(WHAT NEEDS TO BE DONE) Only the lines from the one containing "the scope of" through the last line below should be written out, exactly and with both ends kept.

··· DATASET ···

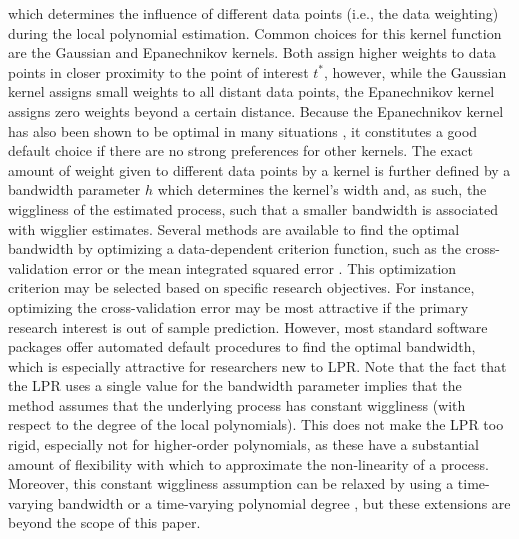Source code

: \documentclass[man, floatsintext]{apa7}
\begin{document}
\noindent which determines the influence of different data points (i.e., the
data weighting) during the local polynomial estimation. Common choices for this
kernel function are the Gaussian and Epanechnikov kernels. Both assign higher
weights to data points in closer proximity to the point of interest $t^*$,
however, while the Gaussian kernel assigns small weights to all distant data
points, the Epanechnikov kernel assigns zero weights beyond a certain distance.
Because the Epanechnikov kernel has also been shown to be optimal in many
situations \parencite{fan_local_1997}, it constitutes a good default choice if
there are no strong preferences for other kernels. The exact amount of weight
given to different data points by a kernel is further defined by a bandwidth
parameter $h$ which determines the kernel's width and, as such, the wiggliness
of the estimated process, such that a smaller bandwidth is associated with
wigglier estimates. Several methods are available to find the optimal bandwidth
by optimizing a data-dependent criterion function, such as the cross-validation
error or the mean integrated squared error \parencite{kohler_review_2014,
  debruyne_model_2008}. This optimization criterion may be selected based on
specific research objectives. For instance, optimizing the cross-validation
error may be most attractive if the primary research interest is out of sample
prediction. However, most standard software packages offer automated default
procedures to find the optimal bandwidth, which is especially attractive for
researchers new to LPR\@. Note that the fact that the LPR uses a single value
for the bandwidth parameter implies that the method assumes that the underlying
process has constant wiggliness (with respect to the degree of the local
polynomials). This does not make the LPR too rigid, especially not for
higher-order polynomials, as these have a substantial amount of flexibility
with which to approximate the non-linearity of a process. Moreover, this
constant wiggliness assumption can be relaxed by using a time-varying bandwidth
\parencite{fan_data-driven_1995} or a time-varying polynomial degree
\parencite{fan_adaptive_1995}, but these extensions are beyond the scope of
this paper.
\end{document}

···

(SOLUTION TO THIS PROBLEM)
\parencite{fan_adaptive_1995}, but these extensions are beyond the scope of
this paper.
\end{document}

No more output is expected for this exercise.